* **Task prompt**
A faithful, complete copy of the entries is the sole expected answer.

* * * * *

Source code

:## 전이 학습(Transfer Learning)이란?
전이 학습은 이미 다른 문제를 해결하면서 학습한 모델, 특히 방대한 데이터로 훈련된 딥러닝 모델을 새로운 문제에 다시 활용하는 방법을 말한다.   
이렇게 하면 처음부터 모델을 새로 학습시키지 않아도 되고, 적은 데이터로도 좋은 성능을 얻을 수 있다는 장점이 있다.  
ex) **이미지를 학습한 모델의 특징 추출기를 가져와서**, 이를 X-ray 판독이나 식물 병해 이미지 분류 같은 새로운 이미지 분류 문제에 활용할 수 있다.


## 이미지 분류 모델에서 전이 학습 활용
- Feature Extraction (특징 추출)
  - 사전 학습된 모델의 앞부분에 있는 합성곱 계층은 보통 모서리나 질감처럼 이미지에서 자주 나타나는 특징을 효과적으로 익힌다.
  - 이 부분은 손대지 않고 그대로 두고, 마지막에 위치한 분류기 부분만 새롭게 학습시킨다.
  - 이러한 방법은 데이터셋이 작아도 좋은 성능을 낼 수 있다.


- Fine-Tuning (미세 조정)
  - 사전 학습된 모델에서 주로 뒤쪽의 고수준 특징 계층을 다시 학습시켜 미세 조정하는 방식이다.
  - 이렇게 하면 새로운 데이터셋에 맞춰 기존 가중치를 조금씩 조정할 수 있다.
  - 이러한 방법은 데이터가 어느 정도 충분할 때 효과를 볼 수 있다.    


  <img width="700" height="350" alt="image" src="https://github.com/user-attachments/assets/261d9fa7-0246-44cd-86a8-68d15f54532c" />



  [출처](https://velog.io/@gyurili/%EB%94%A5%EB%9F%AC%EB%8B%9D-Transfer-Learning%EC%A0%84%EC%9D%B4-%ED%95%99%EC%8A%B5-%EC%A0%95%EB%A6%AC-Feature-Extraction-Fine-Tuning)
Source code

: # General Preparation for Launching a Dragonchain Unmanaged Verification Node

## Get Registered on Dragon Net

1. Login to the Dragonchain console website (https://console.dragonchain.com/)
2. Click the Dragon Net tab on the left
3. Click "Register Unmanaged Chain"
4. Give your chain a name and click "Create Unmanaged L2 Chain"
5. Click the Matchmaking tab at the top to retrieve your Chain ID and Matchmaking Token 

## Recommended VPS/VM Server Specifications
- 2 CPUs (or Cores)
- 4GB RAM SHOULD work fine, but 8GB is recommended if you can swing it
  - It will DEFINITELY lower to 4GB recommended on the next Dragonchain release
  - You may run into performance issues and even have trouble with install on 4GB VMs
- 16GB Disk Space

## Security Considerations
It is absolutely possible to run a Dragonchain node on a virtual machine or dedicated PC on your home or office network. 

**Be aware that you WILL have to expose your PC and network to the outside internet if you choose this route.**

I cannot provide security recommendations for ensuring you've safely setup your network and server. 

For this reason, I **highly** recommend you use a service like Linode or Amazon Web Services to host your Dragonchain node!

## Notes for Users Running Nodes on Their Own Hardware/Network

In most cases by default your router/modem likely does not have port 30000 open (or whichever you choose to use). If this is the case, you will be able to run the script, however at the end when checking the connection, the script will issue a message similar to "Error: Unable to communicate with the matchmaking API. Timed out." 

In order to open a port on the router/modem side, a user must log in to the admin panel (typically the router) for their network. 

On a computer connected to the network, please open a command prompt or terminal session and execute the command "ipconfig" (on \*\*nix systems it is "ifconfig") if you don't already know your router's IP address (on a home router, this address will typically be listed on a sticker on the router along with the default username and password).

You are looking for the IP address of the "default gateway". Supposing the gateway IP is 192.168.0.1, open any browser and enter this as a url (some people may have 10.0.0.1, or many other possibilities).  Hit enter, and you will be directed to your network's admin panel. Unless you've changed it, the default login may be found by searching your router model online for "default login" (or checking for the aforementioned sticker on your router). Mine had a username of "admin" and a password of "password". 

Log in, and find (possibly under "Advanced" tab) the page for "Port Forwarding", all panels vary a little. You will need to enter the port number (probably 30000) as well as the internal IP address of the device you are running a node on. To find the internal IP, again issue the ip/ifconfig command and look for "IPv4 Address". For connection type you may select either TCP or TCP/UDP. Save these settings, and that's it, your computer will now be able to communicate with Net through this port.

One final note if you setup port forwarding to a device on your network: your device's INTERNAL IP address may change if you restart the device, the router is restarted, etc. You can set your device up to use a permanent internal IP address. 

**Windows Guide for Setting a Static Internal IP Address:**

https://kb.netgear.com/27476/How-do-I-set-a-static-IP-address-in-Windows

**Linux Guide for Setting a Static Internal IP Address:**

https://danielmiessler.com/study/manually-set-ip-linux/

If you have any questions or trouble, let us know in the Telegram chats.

* * * * *

* **Answer to this task**
Source code

:## 전이 학습(Transfer Learning)이란?
전이 학습은 이미 다른 문제를 해결하면서 학습한 모델, 특히 방대한 데이터로 훈련된 딥러닝 모델을 새로운 문제에 다시 활용하는 방법을 말한다.   
이렇게 하면 처음부터 모델을 새로 학습시키지 않아도 되고, 적은 데이터로도 좋은 성능을 얻을 수 있다는 장점이 있다.  
ex) **이미지를 학습한 모델의 특징 추출기를 가져와서**, 이를 X-ray 판독이나 식물 병해 이미지 분류 같은 새로운 이미지 분류 문제에 활용할 수 있다.


## 이미지 분류 모델에서 전이 학습 활용
- Feature Extraction (특징 추출)
  - 사전 학습된 모델의 앞부분에 있는 합성곱 계층은 보통 모서리나 질감처럼 이미지에서 자주 나타나는 특징을 효과적으로 익힌다.
  - 이 부분은 손대지 않고 그대로 두고, 마지막에 위치한 분류기 부분만 새롭게 학습시킨다.
  - 이러한 방법은 데이터셋이 작아도 좋은 성능을 낼 수 있다.


- Fine-Tuning (미세 조정)
  - 사전 학습된 모델에서 주로 뒤쪽의 고수준 특징 계층을 다시 학습시켜 미세 조정하는 방식이다.
  - 이렇게 하면 새로운 데이터셋에 맞춰 기존 가중치를 조금씩 조정할 수 있다.
  - 이러한 방법은 데이터가 어느 정도 충분할 때 효과를 볼 수 있다.    


  <img width="700" height="350" alt="image" src="https://github.com/user-attachments/assets/261d9fa7-0246-44cd-86a8-68d15f54532c" />



  [출처](https://velog.io/@gyurili/%EB%94%A5%EB%9F%AC%EB%8B%9D-Transfer-Learning%EC%A0%84%EC%9D%B4-%ED%95%99%EC%8A%B5-%EC%A0%95%EB%A6%AC-Feature-Extraction-Fine-Tuning)
Source code

: # General Preparation for Launching a Dragonchain Unmanaged Verification Node

## Get Registered on Dragon Net

1. Login to the Dragonchain console website (https://console.dragonchain.com/)
2. Click the Dragon Net tab on the left
3. Click "Register Unmanaged Chain"
4. Give your chain a name and click "Create Unmanaged L2 Chain"
5. Click the Matchmaking tab at the top to retrieve your Chain ID and Matchmaking Token 

## Recommended VPS/VM Server Specifications
- 2 CPUs (or Cores)
- 4GB RAM SHOULD work fine, but 8GB is recommended if you can swing it
  - It will DEFINITELY lower to 4GB recommended on the next Dragonchain release
  - You may run into performance issues and even have trouble with install on 4GB VMs
- 16GB Disk Space

## Security Considerations
It is absolutely possible to run a Dragonchain node on a virtual machine or dedicated PC on your home or office network. 

**Be aware that you WILL have to expose your PC and network to the outside internet if you choose this route.**

I cannot provide security recommendations for ensuring you've safely setup your network and server. 

For this reason, I **highly** recommend you use a service like Linode or Amazon Web Services to host your Dragonchain node!

## Notes for Users Running Nodes on Their Own Hardware/Network

In most cases by default your router/modem likely does not have port 30000 open (or whichever you choose to use). If this is the case, you will be able to run the script, however at the end when checking the connection, the script will issue a message similar to "Error: Unable to communicate with the matchmaking API. Timed out." 

In order to open a port on the router/modem side, a user must log in to the admin panel (typically the router) for their network. 

On a computer connected to the network, please open a command prompt or terminal session and execute the command "ipconfig" (on \*\*nix systems it is "ifconfig") if you don't already know your router's IP address (on a home router, this address will typically be listed on a sticker on the router along with the default username and password).

You are looking for the IP address of the "default gateway". Supposing the gateway IP is 192.168.0.1, open any browser and enter this as a url (some people may have 10.0.0.1, or many other possibilities).  Hit enter, and you will be directed to your network's admin panel. Unless you've changed it, the default login may be found by searching your router model online for "default login" (or checking for the aforementioned sticker on your router). Mine had a username of "admin" and a password of "password". 

Log in, and find (possibly under "Advanced" tab) the page for "Port Forwarding", all panels vary a little. You will need to enter the port number (probably 30000) as well as the internal IP address of the device you are running a node on. To find the internal IP, again issue the ip/ifconfig command and look for "IPv4 Address". For connection type you may select either TCP or TCP/UDP. Save these settings, and that's it, your computer will now be able to communicate with Net through this port.

One final note if you setup port forwarding to a device on your network: your device's INTERNAL IP address may change if you restart the device, the router is restarted, etc. You can set your device up to use a permanent internal IP address. 

**Windows Guide for Setting a Static Internal IP Address:**

https://kb.netgear.com/27476/How-do-I-set-a-static-IP-address-in-Windows

**Linux Guide for Setting a Static Internal IP Address:**

https://danielmiessler.com/study/manually-set-ip-linux/

If you have any questions or trouble, let us know in the Telegram chats.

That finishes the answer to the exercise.